> **WHAT NEEDS TO BE DONE**: Filter the listing below, please, and copy only the lines with the word "JavaScript".

···

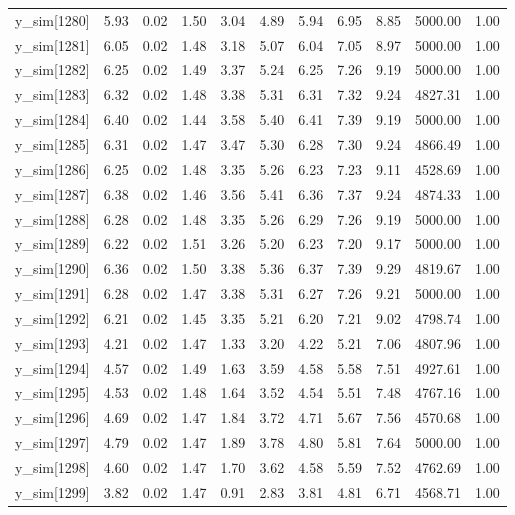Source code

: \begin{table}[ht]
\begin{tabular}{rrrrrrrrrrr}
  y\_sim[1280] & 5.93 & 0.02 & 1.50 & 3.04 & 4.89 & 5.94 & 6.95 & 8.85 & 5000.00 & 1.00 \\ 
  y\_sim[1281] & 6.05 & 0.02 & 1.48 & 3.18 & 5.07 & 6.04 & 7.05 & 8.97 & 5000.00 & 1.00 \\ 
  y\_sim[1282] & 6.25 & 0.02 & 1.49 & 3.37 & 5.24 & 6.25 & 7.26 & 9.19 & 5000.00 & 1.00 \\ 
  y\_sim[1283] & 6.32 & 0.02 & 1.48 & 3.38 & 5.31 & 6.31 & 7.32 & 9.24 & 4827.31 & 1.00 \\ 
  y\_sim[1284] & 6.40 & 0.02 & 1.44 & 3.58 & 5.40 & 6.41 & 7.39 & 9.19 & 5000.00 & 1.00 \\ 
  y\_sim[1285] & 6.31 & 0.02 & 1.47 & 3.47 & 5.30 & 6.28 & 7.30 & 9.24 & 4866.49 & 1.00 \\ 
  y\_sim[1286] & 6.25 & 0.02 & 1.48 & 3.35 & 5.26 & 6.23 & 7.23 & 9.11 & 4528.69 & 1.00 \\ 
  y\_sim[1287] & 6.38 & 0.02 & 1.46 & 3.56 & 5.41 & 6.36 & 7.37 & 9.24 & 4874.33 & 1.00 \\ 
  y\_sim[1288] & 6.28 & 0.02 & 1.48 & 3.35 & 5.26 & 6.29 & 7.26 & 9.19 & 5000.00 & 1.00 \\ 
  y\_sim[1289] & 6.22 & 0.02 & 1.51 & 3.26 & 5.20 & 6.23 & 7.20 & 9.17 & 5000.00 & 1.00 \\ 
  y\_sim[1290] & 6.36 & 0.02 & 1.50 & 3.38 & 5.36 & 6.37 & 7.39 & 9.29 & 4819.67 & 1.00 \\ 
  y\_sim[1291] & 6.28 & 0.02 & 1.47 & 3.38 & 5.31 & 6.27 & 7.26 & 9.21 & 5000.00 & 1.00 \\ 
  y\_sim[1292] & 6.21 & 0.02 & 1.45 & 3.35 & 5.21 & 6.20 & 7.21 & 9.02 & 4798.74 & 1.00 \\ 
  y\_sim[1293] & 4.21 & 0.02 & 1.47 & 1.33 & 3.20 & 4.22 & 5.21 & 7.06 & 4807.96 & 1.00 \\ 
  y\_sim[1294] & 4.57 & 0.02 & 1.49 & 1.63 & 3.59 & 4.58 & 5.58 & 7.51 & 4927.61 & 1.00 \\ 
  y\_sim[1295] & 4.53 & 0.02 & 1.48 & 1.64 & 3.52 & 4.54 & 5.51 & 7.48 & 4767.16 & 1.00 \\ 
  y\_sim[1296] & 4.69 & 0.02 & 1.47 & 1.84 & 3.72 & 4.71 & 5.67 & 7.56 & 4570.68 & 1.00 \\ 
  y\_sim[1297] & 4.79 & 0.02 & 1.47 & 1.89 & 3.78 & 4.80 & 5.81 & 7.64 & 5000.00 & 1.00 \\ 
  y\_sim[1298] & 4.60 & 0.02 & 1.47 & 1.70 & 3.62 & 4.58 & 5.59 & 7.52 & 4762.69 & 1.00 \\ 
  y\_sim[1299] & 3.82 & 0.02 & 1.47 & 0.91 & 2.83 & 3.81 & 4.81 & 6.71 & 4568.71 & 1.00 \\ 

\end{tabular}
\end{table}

···

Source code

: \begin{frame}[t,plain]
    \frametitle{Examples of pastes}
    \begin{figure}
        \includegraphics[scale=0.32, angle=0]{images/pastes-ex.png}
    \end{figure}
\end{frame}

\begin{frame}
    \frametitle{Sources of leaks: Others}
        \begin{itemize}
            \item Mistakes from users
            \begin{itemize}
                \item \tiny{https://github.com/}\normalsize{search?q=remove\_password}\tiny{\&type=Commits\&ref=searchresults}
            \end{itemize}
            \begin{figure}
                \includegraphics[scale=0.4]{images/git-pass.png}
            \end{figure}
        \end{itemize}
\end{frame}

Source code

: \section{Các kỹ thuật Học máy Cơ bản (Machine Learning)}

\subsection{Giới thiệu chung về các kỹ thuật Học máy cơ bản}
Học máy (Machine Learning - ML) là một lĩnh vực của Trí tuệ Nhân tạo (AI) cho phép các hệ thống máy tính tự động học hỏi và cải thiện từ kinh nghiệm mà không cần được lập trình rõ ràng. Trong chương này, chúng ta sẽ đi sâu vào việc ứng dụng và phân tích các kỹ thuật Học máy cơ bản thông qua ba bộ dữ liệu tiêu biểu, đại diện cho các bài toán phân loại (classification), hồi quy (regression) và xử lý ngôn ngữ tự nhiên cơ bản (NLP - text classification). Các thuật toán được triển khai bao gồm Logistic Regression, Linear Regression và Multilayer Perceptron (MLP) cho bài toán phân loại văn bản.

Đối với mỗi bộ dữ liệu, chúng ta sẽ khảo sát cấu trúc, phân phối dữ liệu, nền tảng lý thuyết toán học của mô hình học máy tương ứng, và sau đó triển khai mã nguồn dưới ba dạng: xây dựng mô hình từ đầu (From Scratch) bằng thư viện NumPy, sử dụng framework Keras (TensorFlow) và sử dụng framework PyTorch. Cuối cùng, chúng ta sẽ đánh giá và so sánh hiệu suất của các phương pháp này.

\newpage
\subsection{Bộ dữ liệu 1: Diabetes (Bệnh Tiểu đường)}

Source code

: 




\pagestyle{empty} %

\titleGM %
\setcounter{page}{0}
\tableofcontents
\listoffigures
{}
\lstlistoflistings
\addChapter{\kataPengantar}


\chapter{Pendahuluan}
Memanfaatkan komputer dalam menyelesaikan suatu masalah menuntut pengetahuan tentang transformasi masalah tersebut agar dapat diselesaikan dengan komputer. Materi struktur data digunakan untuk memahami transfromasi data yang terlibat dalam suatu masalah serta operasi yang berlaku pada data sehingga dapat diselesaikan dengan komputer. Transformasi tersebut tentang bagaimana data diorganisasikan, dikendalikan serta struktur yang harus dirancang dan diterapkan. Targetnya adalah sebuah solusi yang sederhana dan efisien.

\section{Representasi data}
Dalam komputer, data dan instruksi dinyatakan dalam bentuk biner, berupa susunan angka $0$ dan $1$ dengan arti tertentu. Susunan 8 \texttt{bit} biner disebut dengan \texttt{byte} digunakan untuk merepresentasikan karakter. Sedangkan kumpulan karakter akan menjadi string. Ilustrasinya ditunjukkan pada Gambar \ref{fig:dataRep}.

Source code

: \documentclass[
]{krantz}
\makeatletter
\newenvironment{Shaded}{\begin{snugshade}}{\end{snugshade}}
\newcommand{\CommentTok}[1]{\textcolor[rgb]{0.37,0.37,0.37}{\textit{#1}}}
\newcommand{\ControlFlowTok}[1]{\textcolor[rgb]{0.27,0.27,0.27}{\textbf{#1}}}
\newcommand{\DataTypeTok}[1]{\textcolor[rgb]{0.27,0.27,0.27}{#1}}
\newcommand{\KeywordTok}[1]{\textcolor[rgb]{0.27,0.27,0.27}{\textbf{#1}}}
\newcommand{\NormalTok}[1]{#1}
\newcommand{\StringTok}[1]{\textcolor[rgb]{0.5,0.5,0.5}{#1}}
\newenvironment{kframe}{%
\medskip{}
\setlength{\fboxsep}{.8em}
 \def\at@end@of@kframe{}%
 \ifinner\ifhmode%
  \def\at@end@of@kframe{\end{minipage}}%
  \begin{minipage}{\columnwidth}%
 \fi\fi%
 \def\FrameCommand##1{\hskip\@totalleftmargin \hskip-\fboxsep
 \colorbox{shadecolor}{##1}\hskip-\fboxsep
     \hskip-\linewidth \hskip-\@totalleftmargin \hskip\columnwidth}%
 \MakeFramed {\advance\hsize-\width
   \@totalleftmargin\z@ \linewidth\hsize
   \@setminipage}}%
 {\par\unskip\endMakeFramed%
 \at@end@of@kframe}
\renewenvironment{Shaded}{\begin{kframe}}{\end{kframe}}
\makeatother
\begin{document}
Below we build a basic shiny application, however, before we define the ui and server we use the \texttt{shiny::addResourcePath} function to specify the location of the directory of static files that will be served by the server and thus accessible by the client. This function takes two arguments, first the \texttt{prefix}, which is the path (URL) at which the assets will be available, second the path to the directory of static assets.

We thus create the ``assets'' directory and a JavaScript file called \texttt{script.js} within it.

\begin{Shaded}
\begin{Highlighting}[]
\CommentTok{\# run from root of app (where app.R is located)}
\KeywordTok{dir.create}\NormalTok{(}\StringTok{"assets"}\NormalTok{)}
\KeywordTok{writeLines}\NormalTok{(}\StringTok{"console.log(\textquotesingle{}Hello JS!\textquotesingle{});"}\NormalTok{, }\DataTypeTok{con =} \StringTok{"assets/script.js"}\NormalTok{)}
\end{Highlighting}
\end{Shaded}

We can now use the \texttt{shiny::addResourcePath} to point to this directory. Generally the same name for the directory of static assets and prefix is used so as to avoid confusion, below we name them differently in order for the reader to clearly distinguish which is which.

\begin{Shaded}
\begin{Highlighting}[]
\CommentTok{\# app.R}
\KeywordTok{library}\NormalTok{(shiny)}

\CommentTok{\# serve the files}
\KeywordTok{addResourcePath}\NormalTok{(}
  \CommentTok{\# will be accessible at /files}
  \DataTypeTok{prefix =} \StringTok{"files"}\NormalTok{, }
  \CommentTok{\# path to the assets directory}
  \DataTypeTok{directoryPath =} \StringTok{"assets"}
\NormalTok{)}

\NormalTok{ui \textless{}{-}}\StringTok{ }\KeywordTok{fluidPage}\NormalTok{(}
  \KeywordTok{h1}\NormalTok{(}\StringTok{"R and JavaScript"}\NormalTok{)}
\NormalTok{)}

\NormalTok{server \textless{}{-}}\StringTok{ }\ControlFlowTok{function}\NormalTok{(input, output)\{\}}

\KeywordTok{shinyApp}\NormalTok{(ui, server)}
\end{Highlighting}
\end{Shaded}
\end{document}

···

> **ANSWER TO THIS EXERCISE**:
We thus create the ``assets'' directory and a JavaScript file called \texttt{script.js} within it.
  \KeywordTok{h1}\NormalTok{(}\StringTok{"R and JavaScript"}\NormalTok{)}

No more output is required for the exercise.